▶ Your goal:
Using the entries that follow, write out the line containing "67663 Kaiserslautern<br/>", the line containing "Показывать отключенные позиции.", and every line between them, exactly and nothing else.

▶ Raw data:

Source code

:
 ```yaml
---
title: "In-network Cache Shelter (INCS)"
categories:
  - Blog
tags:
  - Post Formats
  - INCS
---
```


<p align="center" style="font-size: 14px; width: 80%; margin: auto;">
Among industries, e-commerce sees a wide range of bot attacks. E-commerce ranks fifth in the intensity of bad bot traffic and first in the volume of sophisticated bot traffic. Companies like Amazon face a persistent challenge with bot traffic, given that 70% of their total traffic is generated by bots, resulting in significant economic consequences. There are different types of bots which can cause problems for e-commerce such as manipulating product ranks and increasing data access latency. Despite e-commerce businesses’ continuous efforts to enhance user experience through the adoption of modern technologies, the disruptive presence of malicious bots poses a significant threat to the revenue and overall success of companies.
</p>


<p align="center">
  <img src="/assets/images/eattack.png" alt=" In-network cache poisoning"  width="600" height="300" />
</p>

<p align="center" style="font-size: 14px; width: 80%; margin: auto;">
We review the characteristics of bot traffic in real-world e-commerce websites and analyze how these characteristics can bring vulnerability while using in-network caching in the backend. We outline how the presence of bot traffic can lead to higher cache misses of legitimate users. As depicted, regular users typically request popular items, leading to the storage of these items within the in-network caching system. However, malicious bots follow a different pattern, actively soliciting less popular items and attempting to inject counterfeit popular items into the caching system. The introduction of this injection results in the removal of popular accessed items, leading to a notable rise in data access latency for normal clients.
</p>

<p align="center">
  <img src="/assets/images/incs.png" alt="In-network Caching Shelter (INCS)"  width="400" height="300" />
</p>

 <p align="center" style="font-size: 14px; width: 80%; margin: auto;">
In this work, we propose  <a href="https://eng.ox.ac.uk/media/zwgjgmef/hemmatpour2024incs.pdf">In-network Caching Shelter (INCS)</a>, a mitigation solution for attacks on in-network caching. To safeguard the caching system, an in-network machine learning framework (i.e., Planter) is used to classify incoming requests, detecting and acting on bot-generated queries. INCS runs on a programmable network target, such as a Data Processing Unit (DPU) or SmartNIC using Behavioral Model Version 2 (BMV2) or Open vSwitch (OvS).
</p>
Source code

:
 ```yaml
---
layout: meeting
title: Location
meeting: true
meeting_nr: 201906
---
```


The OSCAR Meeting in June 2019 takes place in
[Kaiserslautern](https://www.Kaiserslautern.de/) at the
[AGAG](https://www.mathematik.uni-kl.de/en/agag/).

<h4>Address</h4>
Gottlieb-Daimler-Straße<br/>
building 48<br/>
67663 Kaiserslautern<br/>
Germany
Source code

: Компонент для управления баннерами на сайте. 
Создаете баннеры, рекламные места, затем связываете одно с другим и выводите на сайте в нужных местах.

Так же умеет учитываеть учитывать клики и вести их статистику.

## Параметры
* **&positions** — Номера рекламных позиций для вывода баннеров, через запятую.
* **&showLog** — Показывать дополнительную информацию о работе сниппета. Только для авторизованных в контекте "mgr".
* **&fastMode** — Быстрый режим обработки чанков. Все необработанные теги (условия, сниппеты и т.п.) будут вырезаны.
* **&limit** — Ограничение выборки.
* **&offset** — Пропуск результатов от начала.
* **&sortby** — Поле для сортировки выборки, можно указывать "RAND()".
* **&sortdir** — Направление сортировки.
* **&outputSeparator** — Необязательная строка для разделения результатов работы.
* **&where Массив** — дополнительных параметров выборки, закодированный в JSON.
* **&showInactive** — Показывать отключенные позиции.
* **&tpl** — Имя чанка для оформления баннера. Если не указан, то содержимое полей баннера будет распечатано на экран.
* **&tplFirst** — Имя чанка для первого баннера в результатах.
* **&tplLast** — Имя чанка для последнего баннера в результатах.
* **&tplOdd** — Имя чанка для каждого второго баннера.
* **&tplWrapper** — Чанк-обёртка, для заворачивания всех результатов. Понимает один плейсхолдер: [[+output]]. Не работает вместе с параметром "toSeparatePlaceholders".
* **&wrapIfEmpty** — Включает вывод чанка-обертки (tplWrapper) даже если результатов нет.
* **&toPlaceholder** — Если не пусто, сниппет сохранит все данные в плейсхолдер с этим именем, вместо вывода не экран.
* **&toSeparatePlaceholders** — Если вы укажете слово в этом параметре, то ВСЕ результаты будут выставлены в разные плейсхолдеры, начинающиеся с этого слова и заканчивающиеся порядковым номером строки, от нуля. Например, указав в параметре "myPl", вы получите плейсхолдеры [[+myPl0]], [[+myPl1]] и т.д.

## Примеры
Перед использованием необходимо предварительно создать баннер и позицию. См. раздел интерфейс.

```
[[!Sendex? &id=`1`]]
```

▶ Task solution:
67663 Kaiserslautern<br/>
Germany
Source code

: Компонент для управления баннерами на сайте. 
Создаете баннеры, рекламные места, затем связываете одно с другим и выводите на сайте в нужных местах.

Так же умеет учитываеть учитывать клики и вести их статистику.

## Параметры
* **&positions** — Номера рекламных позиций для вывода баннеров, через запятую.
* **&showLog** — Показывать дополнительную информацию о работе сниппета. Только для авторизованных в контекте "mgr".
* **&fastMode** — Быстрый режим обработки чанков. Все необработанные теги (условия, сниппеты и т.п.) будут вырезаны.
* **&limit** — Ограничение выборки.
* **&offset** — Пропуск результатов от начала.
* **&sortby** — Поле для сортировки выборки, можно указывать "RAND()".
* **&sortdir** — Направление сортировки.
* **&outputSeparator** — Необязательная строка для разделения результатов работы.
* **&where Массив** — дополнительных параметров выборки, закодированный в JSON.
* **&showInactive** — Показывать отключенные позиции.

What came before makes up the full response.